◆ **REQUIRED ACTION**
Keep only the lines that hold the string "thread", filtering out the rest of the entries below.

(Beginning of DATASET RECORDS)

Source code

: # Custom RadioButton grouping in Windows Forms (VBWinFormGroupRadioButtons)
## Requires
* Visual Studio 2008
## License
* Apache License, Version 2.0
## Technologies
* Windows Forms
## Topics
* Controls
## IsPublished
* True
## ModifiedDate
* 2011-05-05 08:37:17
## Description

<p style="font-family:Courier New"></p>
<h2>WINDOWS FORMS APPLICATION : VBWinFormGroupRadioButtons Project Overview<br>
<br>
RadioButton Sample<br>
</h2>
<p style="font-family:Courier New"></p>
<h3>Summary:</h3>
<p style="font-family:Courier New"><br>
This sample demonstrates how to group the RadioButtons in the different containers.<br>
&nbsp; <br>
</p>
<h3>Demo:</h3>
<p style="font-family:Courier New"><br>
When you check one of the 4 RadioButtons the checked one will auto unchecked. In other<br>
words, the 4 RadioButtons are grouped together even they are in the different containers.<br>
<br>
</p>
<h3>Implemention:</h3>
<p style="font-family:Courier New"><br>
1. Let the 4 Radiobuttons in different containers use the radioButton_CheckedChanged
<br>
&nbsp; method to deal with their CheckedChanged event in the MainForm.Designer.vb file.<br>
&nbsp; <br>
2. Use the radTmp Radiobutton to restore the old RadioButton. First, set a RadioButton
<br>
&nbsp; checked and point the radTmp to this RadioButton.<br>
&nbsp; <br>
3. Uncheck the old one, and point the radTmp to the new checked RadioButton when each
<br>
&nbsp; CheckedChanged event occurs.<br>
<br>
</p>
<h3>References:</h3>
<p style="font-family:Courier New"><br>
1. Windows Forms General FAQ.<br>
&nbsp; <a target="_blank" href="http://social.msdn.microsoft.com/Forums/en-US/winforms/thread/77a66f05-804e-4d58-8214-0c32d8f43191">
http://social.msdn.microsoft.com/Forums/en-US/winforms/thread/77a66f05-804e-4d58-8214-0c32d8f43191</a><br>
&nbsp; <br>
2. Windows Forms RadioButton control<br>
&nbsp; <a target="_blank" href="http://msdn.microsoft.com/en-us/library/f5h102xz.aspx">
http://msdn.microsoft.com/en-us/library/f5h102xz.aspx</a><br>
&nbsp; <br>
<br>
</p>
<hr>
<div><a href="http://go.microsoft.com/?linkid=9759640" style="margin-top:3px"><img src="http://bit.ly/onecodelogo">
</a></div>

(End of DATASET RECORDS)
(Beginning of DATASET RECORDS)

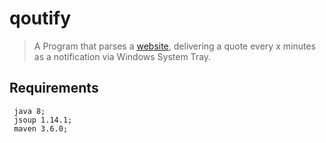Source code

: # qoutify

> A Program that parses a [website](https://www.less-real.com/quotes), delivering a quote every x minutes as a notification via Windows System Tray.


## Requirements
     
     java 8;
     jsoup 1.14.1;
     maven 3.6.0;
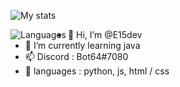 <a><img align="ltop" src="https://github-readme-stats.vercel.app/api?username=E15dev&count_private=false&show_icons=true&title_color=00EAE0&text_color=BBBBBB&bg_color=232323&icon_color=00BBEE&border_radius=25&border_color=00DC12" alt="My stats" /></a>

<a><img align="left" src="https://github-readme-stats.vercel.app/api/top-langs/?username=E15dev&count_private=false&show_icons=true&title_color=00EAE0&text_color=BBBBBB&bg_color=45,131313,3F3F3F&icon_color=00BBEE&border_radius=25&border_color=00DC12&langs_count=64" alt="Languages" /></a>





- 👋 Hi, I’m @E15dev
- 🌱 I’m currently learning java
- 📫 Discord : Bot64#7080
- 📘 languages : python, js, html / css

(End of DATASET RECORDS)

◆ **ANSWER FOR THE TASK**
&nbsp; <a target="_blank" href="http://social.msdn.microsoft.com/Forums/en-US/winforms/thread/77a66f05-804e-4d58-8214-0c32d8f43191">
http://social.msdn.microsoft.com/Forums/en-US/winforms/thread/77a66f05-804e-4d58-8214-0c32d8f43191</a><br>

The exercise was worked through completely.